Codex

Interested in functions, hooks, classes, or methods? Check out the new WordPress Code Reference!

Talk:WPMS Forums

Why use the wiki rather than the forums?

Andrea_r said in http://mu.wordpress.org/forums/topic.php?id=2039&replies=9#post-12222

   As long as it's correct. :)


Heh. No entirely true... that's the point of the wiki: anyone in the WPMU community can change it to add a comment in the right place, anyone can rearrange it so it reads better, and anyone can create new topics that synthesize previously unconnected thoughts.

Once we have trained each other to use the wiki we collectively grow and garden topics, each able to make things just a "little better".

Its about realising that what you right doesn't have to be complete, just a little useful. And it matters little once everyone looking at it realises that it is a malleable form that is collaboratively shifted to reflect the consolidated conclusion of conversations.

Forums such as this, well, the lack of being able to "garden together" really shows up. This comment of mine, for instance, is buried under "WP_USE_MULTIPLE_DB" which is a response to your comment but nothing about the topic subject.

If this was on codex, any person who saw the comment could refactor the text such that it was in the most appropriate place.

Our current advice for newcomers is to "search", which is fine if that newcomer can 1) find the mu search box, 2) be bothered with the extra three clicks 3) know what to search for.
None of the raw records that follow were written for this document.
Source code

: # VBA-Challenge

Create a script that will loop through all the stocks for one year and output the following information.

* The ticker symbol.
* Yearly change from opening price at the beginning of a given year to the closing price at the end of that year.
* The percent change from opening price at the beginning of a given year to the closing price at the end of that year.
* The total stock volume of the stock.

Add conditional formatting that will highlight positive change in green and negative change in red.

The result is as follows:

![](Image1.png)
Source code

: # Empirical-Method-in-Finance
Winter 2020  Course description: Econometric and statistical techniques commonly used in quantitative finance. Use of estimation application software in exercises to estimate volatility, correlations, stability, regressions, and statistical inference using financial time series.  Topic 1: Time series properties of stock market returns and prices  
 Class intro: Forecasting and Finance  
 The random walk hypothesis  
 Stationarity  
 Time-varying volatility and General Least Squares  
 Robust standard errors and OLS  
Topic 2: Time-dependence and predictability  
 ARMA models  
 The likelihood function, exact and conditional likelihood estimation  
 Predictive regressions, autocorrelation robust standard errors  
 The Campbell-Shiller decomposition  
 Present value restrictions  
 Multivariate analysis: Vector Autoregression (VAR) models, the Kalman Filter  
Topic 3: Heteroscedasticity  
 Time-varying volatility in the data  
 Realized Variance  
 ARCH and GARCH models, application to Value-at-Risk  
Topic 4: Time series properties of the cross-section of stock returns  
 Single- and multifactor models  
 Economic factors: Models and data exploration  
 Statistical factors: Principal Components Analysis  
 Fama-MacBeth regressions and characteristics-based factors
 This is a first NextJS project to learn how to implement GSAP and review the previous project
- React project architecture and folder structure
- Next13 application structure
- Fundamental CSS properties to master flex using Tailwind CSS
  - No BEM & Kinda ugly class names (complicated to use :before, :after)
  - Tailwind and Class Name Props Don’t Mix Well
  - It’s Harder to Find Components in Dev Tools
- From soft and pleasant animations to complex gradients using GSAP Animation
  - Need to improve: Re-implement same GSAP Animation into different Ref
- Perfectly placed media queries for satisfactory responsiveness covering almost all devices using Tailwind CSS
Further, that newcomer has currently no opportunity to contribute by helping to restructure what was found other than by creating yet another forum posting.

A problem with all communities is the gap between the existing users and the new ones. Wikis help close that gap by ensuring the fidelity of the content and the meaningfulness of the link names. Fidelity is driven by collective gardening and right-place commenting and meaningfulness is driven from the URL space (slug, in WP terms).